PIMFA has raised serious concerns about the Financial Conduct Authority’s (FCA) proposals for personal investment firms (PIFs) to calculate their potential redress liabilities and has called for further engagement with the industry.
While the proposals put forward by the FCA to increase the accountability of firms that have exposure to redress liabilities are welcome in that they are a move towards a ‘polluter pays’ model, which PIMFA has been advocating for, for several years, they however raise significant concerns.
As they currently stand the proposals would see well-run firms holding additional capital for redress that may never be required and paying higher Professional Indemnity (PI) premiums. They would lead to PI providers taking defensive positions against customer claims that might never materialise through additional policy exemptions, and in the worst cases they would lead to firm failures as a result of additional capital allocation requirements that would still leave clients falling on the FSCS. All the while leaving bad actors free to continue to behave in a way in which well-run firms end up paying for their failures.
Under the current proposals firms will find it extremely difficult to assess their potential redress liabilities as these will be subjective and open to interpretation. Any assessment will amount to firms sticking their finger in the air and guessing at what their liability for redress may be. It may be entirely possible that a firm makes a capital allocation for redress for something where no complaint ever arises.

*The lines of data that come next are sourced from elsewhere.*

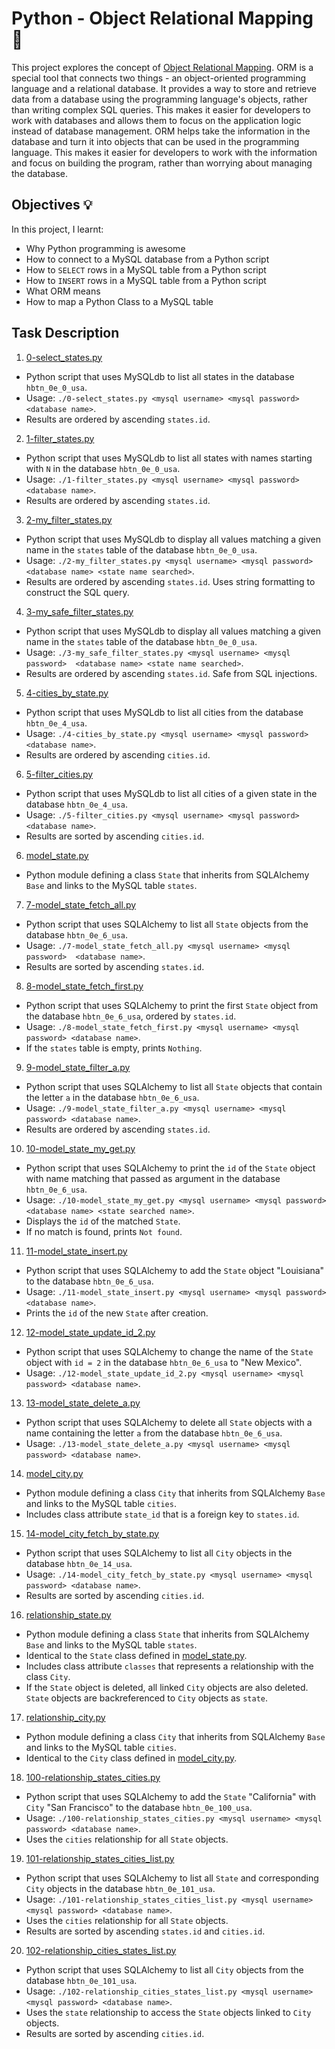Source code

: # Python - Object Relational Mapping :page_with_curl: 
This project explores the concept of [Object Relational Mapping](https://www.fullstackpython.com/object-relational-mappers-orms.html). ORM is a special tool that connects two things - an object-oriented programming language and a relational database. It provides a way to store and retrieve data from a database using the programming language's objects, rather than writing complex SQL queries. This makes it easier for developers to work with databases and allows them to focus on the application logic instead of database management.
ORM helps take the information in the database and turn it into objects that can be used in the programming language. This makes it easier for developers to work with the information and focus on building the program, rather than worrying about managing the database. 

## Objectives :bulb:
In this project, I learnt:
  - Why Python programming is awesome
  - How to connect to a MySQL database from a Python script
  - How to `SELECT` rows in a MySQL table from a Python script
  - How to `INSERT` rows in a MySQL table from a Python script
  - What ORM means
  - How to map a Python Class to a MySQL table

## Task Description
1. [0-select_states.py](./0-select_states.py)
  - Python script that uses MySQLdb to list all states in the database `hbtn_0e_0_usa`.
  - Usage: `./0-select_states.py <mysql username> <mysql password>  <database name>`. 
  - Results are ordered by ascending `states.id`.
2. [1-filter_states.py](./1-filter_states.py)
  - Python script that uses MySQLdb to list all states with names starting with `N` in the database `hbtn_0e_0_usa`. 
  - Usage: `./1-filter_states.py <mysql username> <mysql password>  <database name>`. 
  - Results are ordered by ascending `states.id`.
3. [2-my_filter_states.py](./2-my_filter_states.py) 
  - Python script that uses MySQLdb to display all values matching a given name in the `states` table of the database `hbtn_0e_0_usa`.
  - Usage: `./2-my_filter_states.py <mysql username> <mysql password>  <database name> <state name searched>`.
  - Results are ordered by ascending `states.id`. Uses string formatting to construct the SQL query.
4. [3-my_safe_filter_states.py](./3-my_safe_filter_states.py) 
  - Python script that uses MySQLdb to display all values matching a given name in the `states` table of the database `hbtn_0e_0_usa`.
  - Usage: `./3-my_safe_filter_states.py <mysql username> <mysql password>  <database name> <state name searched>`. 
  - Results are ordered by ascending `states.id`. Safe from SQL injections.
5.  [4-cities_by_state.py](./4-cities_by_state.py) 
  - Python script that uses MySQLdb to list all cities from the database `hbtn_0e_4_usa`.
  - Usage: `./4-cities_by_state.py <mysql username> <mysql password>   <database name>`.
  - Results are ordered by ascending `cities.id`.
6.  [5-filter_cities.py](./5-filter_cities.py)
  - Python script that uses MySQLdb to list all cities of a given state in the database `hbtn_0e_4_usa`.
  - Usage: `./5-filter_cities.py <mysql username> <mysql password> <database name>`.
  - Results are sorted by ascending `cities.id`.
6.  [model_state.py](./model_state.py) 
  - Python module defining a class `State` that inherits from SQLAlchemy `Base` and links to the MySQL table `states`.
7.  [7-model_state_fetch_all.py](./7-model_state_fetch_all.py)
  - Python script that uses SQLAlchemy to list all `State` objects from the database `hbtn_0e_6_usa`.
  - Usage: `./7-model_state_fetch_all.py <mysql username> <mysql password> 
  <database name>`.
  - Results are sorted by ascending `states.id`.
8.  [8-model_state_fetch_first.py](./8-model_state_fetch_first.py)
  - Python script that uses SQLAlchemy to print the first `State` object from the database `hbtn_0e_6_usa`, ordered by `states.id`.
  - Usage: `./8-model_state_fetch_first.py <mysql username> <mysql password> <database name>`.
  - If the `states` table is empty, prints `Nothing`.
9.  [9-model_state_filter_a.py](./9-model_state_filter_a.py)
  - Python script that uses SQLAlchemy to list all `State` objects that contain the letter `a` in the database `hbtn_0e_6_usa`.
  - Usage: `./9-model_state_filter_a.py <mysql username> <mysql password> <database name>`.
  - Results are ordered by ascending `states.id`.
10. [10-model_state_my_get.py](./10-model_state_my_get.py)
  - Python script that uses SQLAlchemy to print the `id` of the `State` object with name matching that passed as argument in the database `hbtn_0e_6_usa`.
  - Usage: `./10-model_state_my_get.py <mysql username> <mysql password> <database name> <state searched name>`.
  - Displays the `id` of the matched `State`.
  - If no match is found, prints `Not found`.
11. [11-model_state_insert.py](./11-model_state_insert.py)
  - Python script that uses SQLAlchemy to add the `State` object "Louisiana" to the database `hbtn_0e_6_usa`.
  - Usage: `./11-model_state_insert.py <mysql username> <mysql password> <database name>`.
  - Prints the `id` of the new `State` after creation.
12. [12-model_state_update_id_2.py](./12-model_state_update_id_2.py)
  - Python script that uses SQLAlchemy to change the name of the `State` object with `id = 2` in the database `hbtn_0e_6_usa` to "New Mexico".
  - Usage: `./12-model_state_update_id_2.py <mysql username> <mysql password> <database name>`.
13. [13-model_state_delete_a.py](./13-model_state_delete_a.py)
  - Python script that uses SQLAlchemy to delete all `State` objects with a name containing the letter `a` from the database `hbtn_0e_6_usa`.
  - Usage: `./13-model_state_delete_a.py <mysql username> <mysql password> <database name>`. 
14. [model_city.py](./model_city.py)
  - Python module defining a class `City` that inherits from SQLAlchemy `Base` and links to the MySQL table `cities`.
  - Includes class attribute `state_id` that is a foreign key to `states.id`.
15. [14-model_city_fetch_by_state.py](./14-model_city_fetch_by_state.py)
  - Python script that uses SQLAlchemy to list all `City` objects in the database `hbtn_0e_14_usa`.
  - Usage: `./14-model_city_fetch_by_state.py <mysql username> <mysql password> <database name>`.
  - Results are sorted by ascending `cities.id`.
16. [relationship_state.py](./relationship_state.py)
  - Python module defining a class `State` that inherits from SQLAlchemy `Base` and links to the MySQL table
  `states`.
  - Identical to the `State` class defined in [model_state.py](./model_state.py). 
  - Includes class attribute `classes` that represents a relationship with the class `City`.
  - If the `State` object is deleted, all linked `City` objects are also deleted. `State` objects are backreferenced to `City` objects as `state`.
17. [relationship_city.py](./relationship_city.py)
  - Python module defining a class `City` that inherits from SQLAlchemy `Base` and links to the MySQL table
  `cities`.
  - Identical to the `City` class defined in [model_city.py](./model_city.py).
18. [100-relationship_states_cities.py](./100-relationship_states_cities.py)
  - Python script that uses SQLAlchemy to add the `State` "California" with `City` "San Francisco" to the database `hbtn_0e_100_usa`.
  - Usage: `./100-relationship_states_cities.py <mysql username> <mysql password> <database name>`.
  - Uses the `cities` relationship for all `State` objects.
19. [101-relationship_states_cities_list.py](./101-relationship_states_cities_list.py)
  - Python script that uses SQLAlchemy to list all `State` and corresponding `City` objects in the database `hbtn_0e_101_usa`.
  - Usage: `./101-relationship_states_cities_list.py <mysql username> <mysql password> <database name>`.
  - Uses the `cities` relationship for all `State` objects.
  - Results are sorted by ascending `states.id` and `cities.id`.
20. [102-relationship_cities_states_list.py](./102-relationship_cities_states_list.py)
  - Python script that uses SQLAlchemy to list all `City` objects from the database `hbtn_0e_101_usa`.
  - Usage: `./102-relationship_cities_states_list.py <mysql username> <mysql password> <database name>`.
  - Uses the `state` relationship to access the `State` objects linked to `City` objects.
  - Results are sorted by ascending `cities.id`.
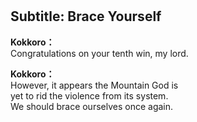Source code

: # 

  
## Subtitle: Brace Yourself
  
**Kokkoro：**  
Congratulations on your tenth win, my lord.  
  
**Kokkoro：**  
However, it appears the Mountain God is  
yet to rid the violence from its system.  
We should brace ourselves once again.  
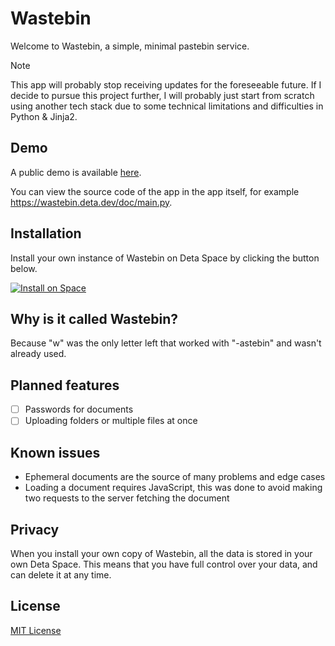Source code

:# Wastebin

Welcome to Wastebin, a simple, minimal pastebin service.

> [!NOTE]
> This app will probably stop receiving updates for the foreseeable future.
> If I decide to pursue this project further, I will probably just start from scratch using another tech stack due to some technical limitations and difficulties in Python & Jinja2.

## Demo

A public demo is available [here](https://wastebin.deta.dev/doc/readme.md).

You can view the source code of the app in the app itself, for example <https://wastebin.deta.dev/doc/main.py>.

## Installation

Install your own instance of Wastebin on Deta Space by clicking the button below.

[![Install on Space](https://deta.space/buttons/dark.svg)](https://deta.space/discovery/@lemonpi/wastebin)

## Why is it called Wastebin?

Because "w" was the only letter left that worked with "-astebin" and wasn't already used.

## Planned features

- [ ] Passwords for documents
- [ ] Uploading folders or multiple files at once

## Known issues

- Ephemeral documents are the source of many problems and edge cases
- Loading a document requires JavaScript, this was done to avoid making two requests to the server fetching the document

## Privacy

When you install your own copy of Wastebin, all the data is stored in your own Deta Space.
This means that you have full control over your data, and can delete it at any time.

## License

[MIT License](license.txt)
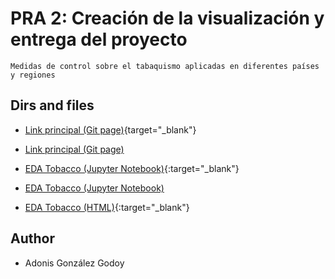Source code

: # PRA 2: Creación de la visualización y entrega del proyecto

    Medidas de control sobre el tabaquismo aplicadas en diferentes países y regiones

## Dirs and files

- [Link principal (Git page)](https://adions025.github.io/tobacco/){target="_blank"}
- <a href="https://adions025.github.io/tobacco/" target="_blank">Link principal (Git page)</a>

- [EDA Tobacco (Jupyter Notebook)](https://github.com/adions025/tobacco/blob/master/src/tobacco.ipynb){:target="_blank"}
- <a href="https://github.com/adions025/tobacco/blob/master/src/tobacco.ipynb" target="_blank">EDA Tobacco (Jupyter Notebook)</a>
- [EDA Tobacco (HTML)](https://adions025.github.io/){:target="_blank"}

## Author

- Adonis González Godoy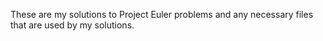 These are my solutions to Project Euler problems and any necessary files that are used by my solutions.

The proposals provide no clarity on the regulatory mechanisms that will need to be in place to ensure that calculations are correct and are accurately reported. There is also concern about how the proposals will be supervised and enforced, especially as the FCA does not directly supervise the majority of smaller firms.

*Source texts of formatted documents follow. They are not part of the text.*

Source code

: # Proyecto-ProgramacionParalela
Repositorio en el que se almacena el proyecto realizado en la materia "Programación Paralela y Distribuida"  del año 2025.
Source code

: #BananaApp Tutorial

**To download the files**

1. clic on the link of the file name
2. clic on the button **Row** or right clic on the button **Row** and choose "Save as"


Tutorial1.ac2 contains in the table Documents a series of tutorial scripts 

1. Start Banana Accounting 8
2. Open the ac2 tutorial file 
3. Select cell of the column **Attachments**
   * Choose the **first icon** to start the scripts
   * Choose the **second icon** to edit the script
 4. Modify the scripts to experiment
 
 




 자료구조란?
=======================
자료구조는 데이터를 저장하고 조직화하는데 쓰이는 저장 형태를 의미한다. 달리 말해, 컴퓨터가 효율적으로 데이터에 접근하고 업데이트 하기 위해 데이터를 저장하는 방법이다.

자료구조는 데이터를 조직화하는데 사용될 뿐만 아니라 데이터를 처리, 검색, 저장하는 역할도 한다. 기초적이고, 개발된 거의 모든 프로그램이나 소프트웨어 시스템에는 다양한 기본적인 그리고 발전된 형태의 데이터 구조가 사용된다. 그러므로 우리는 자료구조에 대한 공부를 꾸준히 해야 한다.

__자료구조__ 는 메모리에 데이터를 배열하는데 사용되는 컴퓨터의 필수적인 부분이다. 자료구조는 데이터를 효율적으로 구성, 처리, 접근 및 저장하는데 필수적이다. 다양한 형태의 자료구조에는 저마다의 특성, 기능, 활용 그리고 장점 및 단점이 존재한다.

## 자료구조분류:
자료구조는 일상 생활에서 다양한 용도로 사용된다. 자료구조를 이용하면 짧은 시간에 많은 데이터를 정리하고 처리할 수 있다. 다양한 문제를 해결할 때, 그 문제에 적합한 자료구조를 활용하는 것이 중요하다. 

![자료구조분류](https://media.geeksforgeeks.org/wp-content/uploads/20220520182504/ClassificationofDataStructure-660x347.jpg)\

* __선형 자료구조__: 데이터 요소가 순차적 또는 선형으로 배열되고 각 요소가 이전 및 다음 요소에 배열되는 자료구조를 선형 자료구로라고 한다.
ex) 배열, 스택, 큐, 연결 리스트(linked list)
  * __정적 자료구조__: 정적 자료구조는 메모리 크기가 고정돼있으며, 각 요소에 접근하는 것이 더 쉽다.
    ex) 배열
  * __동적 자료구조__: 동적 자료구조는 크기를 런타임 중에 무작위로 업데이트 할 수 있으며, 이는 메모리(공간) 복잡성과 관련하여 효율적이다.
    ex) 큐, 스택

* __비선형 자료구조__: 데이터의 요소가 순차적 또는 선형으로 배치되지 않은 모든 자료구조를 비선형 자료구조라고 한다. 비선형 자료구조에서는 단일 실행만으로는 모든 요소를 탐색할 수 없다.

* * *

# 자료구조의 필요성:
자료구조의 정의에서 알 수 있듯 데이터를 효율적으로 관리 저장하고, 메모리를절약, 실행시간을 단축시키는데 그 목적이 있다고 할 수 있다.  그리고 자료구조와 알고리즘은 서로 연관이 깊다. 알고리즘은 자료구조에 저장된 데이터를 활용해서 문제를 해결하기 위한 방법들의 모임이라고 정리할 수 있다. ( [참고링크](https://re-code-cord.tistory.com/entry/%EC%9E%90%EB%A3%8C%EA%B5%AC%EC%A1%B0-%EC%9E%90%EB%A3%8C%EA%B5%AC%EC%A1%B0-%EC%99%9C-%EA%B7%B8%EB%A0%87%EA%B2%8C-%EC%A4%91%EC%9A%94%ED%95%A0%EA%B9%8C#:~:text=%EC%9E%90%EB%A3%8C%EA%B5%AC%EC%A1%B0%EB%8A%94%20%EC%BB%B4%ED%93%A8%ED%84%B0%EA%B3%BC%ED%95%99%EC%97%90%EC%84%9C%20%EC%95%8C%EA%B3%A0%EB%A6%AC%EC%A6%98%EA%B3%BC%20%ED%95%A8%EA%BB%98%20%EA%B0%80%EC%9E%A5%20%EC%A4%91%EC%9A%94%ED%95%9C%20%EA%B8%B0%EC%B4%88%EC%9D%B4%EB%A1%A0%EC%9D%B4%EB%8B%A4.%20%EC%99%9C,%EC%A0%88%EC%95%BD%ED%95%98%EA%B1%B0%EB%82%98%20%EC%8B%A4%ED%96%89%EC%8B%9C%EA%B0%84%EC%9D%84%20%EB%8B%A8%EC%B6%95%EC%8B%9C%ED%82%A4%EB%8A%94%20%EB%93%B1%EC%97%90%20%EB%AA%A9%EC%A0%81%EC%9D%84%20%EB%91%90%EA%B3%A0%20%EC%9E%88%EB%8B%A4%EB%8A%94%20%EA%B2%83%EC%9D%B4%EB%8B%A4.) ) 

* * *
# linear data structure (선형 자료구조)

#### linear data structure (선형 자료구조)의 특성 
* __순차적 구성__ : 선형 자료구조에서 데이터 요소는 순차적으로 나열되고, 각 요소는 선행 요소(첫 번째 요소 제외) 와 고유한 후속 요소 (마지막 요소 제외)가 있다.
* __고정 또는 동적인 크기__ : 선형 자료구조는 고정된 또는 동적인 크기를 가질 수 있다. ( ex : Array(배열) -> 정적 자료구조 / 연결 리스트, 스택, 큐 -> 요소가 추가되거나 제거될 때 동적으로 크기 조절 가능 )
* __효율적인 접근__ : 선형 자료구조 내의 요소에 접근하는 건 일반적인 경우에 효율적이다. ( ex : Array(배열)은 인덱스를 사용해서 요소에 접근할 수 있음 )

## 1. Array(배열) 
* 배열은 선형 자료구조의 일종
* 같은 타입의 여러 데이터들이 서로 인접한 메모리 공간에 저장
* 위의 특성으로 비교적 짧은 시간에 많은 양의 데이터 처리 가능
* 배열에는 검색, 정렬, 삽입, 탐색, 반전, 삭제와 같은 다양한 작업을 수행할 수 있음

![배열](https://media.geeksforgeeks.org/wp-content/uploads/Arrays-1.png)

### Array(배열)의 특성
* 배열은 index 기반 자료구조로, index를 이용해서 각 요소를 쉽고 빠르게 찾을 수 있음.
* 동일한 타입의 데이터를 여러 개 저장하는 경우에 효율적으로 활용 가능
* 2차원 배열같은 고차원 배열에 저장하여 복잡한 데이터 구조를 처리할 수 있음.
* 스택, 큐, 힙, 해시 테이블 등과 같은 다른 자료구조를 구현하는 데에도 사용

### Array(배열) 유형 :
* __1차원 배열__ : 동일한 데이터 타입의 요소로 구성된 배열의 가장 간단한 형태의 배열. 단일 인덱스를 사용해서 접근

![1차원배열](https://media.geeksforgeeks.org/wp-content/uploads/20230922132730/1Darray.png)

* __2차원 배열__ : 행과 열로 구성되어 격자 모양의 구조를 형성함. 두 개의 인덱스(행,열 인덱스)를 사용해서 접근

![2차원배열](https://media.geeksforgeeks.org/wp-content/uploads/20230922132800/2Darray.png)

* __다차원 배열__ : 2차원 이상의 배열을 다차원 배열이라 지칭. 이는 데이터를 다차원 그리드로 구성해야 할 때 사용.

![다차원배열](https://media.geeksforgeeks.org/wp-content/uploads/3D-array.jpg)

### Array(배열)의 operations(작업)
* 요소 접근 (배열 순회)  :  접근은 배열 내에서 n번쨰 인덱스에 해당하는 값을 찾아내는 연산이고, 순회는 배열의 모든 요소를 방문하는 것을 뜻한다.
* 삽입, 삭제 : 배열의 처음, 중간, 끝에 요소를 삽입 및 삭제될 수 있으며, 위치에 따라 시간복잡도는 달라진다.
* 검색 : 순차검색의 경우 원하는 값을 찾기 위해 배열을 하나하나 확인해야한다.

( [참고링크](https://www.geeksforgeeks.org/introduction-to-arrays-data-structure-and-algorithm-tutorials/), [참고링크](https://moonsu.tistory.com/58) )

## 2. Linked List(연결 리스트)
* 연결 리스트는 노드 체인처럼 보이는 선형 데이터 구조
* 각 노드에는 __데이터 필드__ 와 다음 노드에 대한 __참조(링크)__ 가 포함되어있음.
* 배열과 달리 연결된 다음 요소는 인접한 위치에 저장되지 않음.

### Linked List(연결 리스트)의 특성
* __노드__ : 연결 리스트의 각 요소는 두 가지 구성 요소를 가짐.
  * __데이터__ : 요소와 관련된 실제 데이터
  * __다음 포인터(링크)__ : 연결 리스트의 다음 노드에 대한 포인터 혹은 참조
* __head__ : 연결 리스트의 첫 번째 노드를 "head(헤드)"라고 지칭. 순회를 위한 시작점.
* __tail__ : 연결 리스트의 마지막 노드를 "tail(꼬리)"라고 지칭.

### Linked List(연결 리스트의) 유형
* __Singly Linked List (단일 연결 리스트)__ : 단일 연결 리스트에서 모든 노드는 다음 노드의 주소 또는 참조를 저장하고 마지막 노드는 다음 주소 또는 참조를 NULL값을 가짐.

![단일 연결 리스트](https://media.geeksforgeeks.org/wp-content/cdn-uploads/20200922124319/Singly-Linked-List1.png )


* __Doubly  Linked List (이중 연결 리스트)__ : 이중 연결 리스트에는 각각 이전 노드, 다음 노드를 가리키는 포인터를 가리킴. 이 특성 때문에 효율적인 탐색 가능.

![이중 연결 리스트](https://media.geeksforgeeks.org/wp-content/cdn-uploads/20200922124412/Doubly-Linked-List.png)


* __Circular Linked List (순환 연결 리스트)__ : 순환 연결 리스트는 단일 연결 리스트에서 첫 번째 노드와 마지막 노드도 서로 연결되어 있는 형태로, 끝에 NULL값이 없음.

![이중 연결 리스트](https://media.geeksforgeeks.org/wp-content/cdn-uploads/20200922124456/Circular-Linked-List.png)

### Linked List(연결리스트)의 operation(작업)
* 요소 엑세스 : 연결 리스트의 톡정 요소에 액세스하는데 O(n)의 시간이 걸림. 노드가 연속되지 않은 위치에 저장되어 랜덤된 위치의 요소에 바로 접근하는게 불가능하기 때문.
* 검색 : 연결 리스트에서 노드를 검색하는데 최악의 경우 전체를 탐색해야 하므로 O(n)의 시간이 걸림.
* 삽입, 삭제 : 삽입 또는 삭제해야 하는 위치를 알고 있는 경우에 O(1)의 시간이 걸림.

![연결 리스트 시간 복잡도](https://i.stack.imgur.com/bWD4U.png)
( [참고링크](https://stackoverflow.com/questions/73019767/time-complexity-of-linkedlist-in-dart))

The proposals require firms to do their own calculations and self-reporting and make a reasonable estimate of the amount of funds they would need to provide in the form of redress to each customer if a liability crystallised.
But while well-run firms will carry out this exercise diligently, spending time and resources to make an accurate assessment, there is serious concern that the ‘bad actors’ will not carry out the calculations correctly or, most likely, simply ignore them.
Ultimately this will leave the ‘good actors’ continuing to pay for the poor behaviour of a minority of firms instead of reinvesting it into developing their own businesses.
Moreover, given the FCA is considering moving towards a more comprehensive prudential regime for PIFs, drawing on the experience of introducing the Investment Firms Prudential Regime (IFPR) in January 2022, PIMFA argues the current proposals are premature.
PIMFA is strongly in favour of a review of the PIFs’ prudential regime and moving towards an alignment with MiFID investment firms in a reasonable and proportionate manner.
A reformed prudential regime would provide increased capital/liquidity requirements and improved risk management for PIFs (e.g. provisions for a form of ICARA and wind-down planning) and would address the objectives of this consultation, delivering equivalent outcomes with less complexity, subjectivity, and burden placed on all firms. On this basis, any future review and move towards a more comprehensive prudential regime for PIFs would make many of the proposed rules in this consultation unnecessary and redundant.
PIMFA would therefore prefer clarity on the proposed timing of any future prudential review to reduce the duplication of effort and additional work this would introduce to firms, but of more importance, further discussion with the industry on the merits of these proposals versus moving to a simpler alignment of the PIF prudential regime with MiFID investment firms.
Alexandra Roberts, Head of Regulatory Policy and Compliance at PIMFA, commented: “While the intent of the FCA’s proposals is welcomed, the requirements and process are overly subjective and complex and do not provide sufficient confidence in the effectiveness of how they will be supervised and enforced to achieve their aims.
“It will, therefore, result in a considerable burden, in terms of time and resources, for the diligent and prudent firms while having little to no impact on the bad actors who are knowingly responsible for high redress claims.
“In short, the proposals will impose sweeping and extensive obligations on all 5,000 PIFs to address the actions of 75, which appears unnecessary and disproportionate.
“It would be preferable to consider the proposals to increase the prudential alignment of PIFs with MiFID investment firms instead. This action would resolve some of the issues in relation to redress claims falling onto the FSCS and be a more straightforward and logical solution.”